TASK OBJECTIVE: Every entry below needs to be repeated exactly.

Records from a data collection
______________________________
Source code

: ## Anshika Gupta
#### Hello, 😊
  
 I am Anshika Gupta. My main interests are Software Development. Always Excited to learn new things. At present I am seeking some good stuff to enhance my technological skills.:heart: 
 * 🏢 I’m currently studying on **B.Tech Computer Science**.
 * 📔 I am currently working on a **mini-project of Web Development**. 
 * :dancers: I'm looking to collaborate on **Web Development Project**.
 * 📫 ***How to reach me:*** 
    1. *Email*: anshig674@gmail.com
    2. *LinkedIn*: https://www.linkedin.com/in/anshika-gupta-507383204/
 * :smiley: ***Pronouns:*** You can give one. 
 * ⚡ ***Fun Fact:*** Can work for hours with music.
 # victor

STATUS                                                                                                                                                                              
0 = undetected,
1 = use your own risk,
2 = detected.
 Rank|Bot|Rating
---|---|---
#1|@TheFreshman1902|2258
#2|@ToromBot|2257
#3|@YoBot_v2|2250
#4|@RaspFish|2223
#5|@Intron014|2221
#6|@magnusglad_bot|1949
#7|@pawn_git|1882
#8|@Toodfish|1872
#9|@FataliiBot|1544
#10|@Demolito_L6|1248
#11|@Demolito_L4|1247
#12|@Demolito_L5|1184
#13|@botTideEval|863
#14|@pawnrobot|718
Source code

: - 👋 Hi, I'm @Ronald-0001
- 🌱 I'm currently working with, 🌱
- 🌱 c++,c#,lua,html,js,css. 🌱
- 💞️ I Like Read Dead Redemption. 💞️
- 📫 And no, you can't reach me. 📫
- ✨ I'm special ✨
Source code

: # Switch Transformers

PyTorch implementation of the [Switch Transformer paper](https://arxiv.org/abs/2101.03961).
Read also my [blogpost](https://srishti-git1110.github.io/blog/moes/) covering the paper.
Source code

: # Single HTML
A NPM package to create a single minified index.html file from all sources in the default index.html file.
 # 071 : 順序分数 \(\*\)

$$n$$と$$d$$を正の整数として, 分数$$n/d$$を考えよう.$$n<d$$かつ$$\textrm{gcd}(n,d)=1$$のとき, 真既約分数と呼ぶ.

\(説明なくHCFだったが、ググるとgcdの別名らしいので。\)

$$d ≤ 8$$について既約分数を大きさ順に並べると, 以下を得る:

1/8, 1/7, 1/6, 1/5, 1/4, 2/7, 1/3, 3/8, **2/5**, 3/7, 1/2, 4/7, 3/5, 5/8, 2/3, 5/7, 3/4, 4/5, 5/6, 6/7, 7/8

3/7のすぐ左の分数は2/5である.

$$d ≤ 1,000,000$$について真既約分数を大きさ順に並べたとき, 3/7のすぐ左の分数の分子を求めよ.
______________________________
TASK RESULT:
Source code

: ## Anshika Gupta
#### Hello, 😊
  
 I am Anshika Gupta. My main interests are Software Development. Always Excited to learn new things. At present I am seeking some good stuff to enhance my technological skills.:heart: 
 * 🏢 I’m currently studying on **B.Tech Computer Science**.
 * 📔 I am currently working on a **mini-project of Web Development**. 
 * :dancers: I'm looking to collaborate on **Web Development Project**.
 * 📫 ***How to reach me:*** 
    1. *Email*: anshig674@gmail.com
    2. *LinkedIn*: https://www.linkedin.com/in/anshika-gupta-507383204/
 * :smiley: ***Pronouns:*** You can give one. 
 * ⚡ ***Fun Fact:*** Can work for hours with music.
 # victor

STATUS                                                                                                                                                                              
0 = undetected,
1 = use your own risk,
2 = detected.
 Rank|Bot|Rating
---|---|---
#1|@TheFreshman1902|2258
#2|@ToromBot|2257
#3|@YoBot_v2|2250
#4|@RaspFish|2223
#5|@Intron014|2221
#6|@magnusglad_bot|1949
#7|@pawn_git|1882
#8|@Toodfish|1872
#9|@FataliiBot|1544
#10|@Demolito_L6|1248
#11|@Demolito_L4|1247
#12|@Demolito_L5|1184
#13|@botTideEval|863
#14|@pawnrobot|718
Source code

: - 👋 Hi, I'm @Ronald-0001
- 🌱 I'm currently working with, 🌱
- 🌱 c++,c#,lua,html,js,css. 🌱
- 💞️ I Like Read Dead Redemption. 💞️
- 📫 And no, you can't reach me. 📫
- ✨ I'm special ✨
Source code

: # Switch Transformers

PyTorch implementation of the [Switch Transformer paper](https://arxiv.org/abs/2101.03961).
Read also my [blogpost](https://srishti-git1110.github.io/blog/moes/) covering the paper.
Source code

: # Single HTML
A NPM package to create a single minified index.html file from all sources in the default index.html file.
 # 071 : 順序分数 \(\*\)

$$n$$と$$d$$を正の整数として, 分数$$n/d$$を考えよう.$$n<d$$かつ$$\textrm{gcd}(n,d)=1$$のとき, 真既約分数と呼ぶ.

\(説明なくHCFだったが、ググるとgcdの別名らしいので。\)

$$d ≤ 8$$について既約分数を大きさ順に並べると, 以下を得る:

1/8, 1/7, 1/6, 1/5, 1/4, 2/7, 1/3, 3/8, **2/5**, 3/7, 1/2, 4/7, 3/5, 5/8, 2/3, 5/7, 3/4, 4/5, 5/6, 6/7, 7/8

3/7のすぐ左の分数は2/5である.

$$d ≤ 1,000,000$$について真既約分数を大きさ順に並べたとき, 3/7のすぐ左の分数の分子を求めよ.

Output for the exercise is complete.